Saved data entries

════════════════════

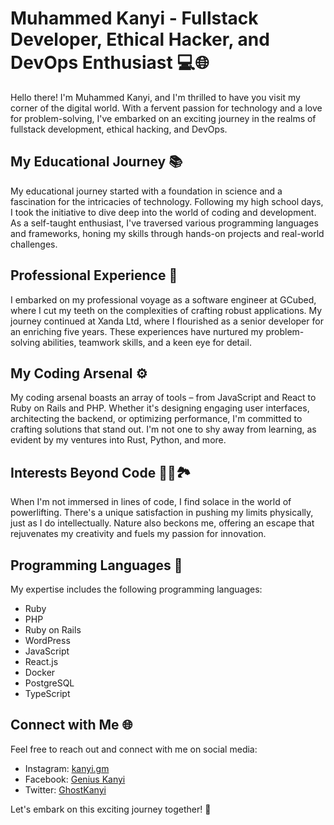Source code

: # Muhammed Kanyi - Fullstack Developer, Ethical Hacker, and DevOps Enthusiast 💻🌐

Hello there! I'm Muhammed Kanyi, and I'm thrilled to have you visit my corner of the digital world. With a fervent passion for technology and a love for problem-solving, I've embarked on an exciting journey in the realms of fullstack development, ethical hacking, and DevOps.

## My Educational Journey 📚

My educational journey started with a foundation in science and a fascination for the intricacies of technology. Following my high school days, I took the initiative to dive deep into the world of coding and development. As a self-taught enthusiast, I've traversed various programming languages and frameworks, honing my skills through hands-on projects and real-world challenges.

## Professional Experience 👔

I embarked on my professional voyage as a software engineer at GCubed, where I cut my teeth on the complexities of crafting robust applications. My journey continued at Xanda Ltd, where I flourished as a senior developer for an enriching five years. These experiences have nurtured my problem-solving abilities, teamwork skills, and a keen eye for detail.

## My Coding Arsenal ⚙️

My coding arsenal boasts an array of tools – from JavaScript and React to Ruby on Rails and PHP. Whether it's designing engaging user interfaces, architecting the backend, or optimizing performance, I'm committed to crafting solutions that stand out. I'm not one to shy away from learning, as evident by my ventures into Rust, Python, and more.

## Interests Beyond Code 🏋️‍♂️🏞️

When I'm not immersed in lines of code, I find solace in the world of powerlifting. There's a unique satisfaction in pushing my limits physically, just as I do intellectually. Nature also beckons me, offering an escape that rejuvenates my creativity and fuels my passion for innovation.

## Programming Languages 🚀

My expertise includes the following programming languages:

- Ruby
- PHP
- Ruby on Rails
- WordPress
- JavaScript
- React.js
- Docker
- PostgreSQL
- TypeScript

## Connect with Me 🌐

Feel free to reach out and connect with me on social media:

- Instagram: [kanyi.gm](https://www.instagram.com/kanyi.gm/)
- Facebook: [Genius Kanyi](https://www.facebook.com/genius.kanyi)
- Twitter: [GhostKanyi](https://twitter.com/ghostkanyi)

Let's embark on this exciting journey together! 🚀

════════════════════

** WHAT THE TASK ASKS **
The lines holding the word "solving" are the answer. Pull them out of the records and copy them.

** ANSWER BOX **
Hello there! I'm Muhammed Kanyi, and I'm thrilled to have you visit my corner of the digital world. With a fervent passion for technology and a love for problem-solving, I've embarked on an exciting journey in the realms of fullstack development, ethical hacking, and DevOps.
I embarked on my professional voyage as a software engineer at GCubed, where I cut my teeth on the complexities of crafting robust applications. My journey continued at Xanda Ltd, where I flourished as a senior developer for an enriching five years. These experiences have nurtured my problem-solving abilities, teamwork skills, and a keen eye for detail.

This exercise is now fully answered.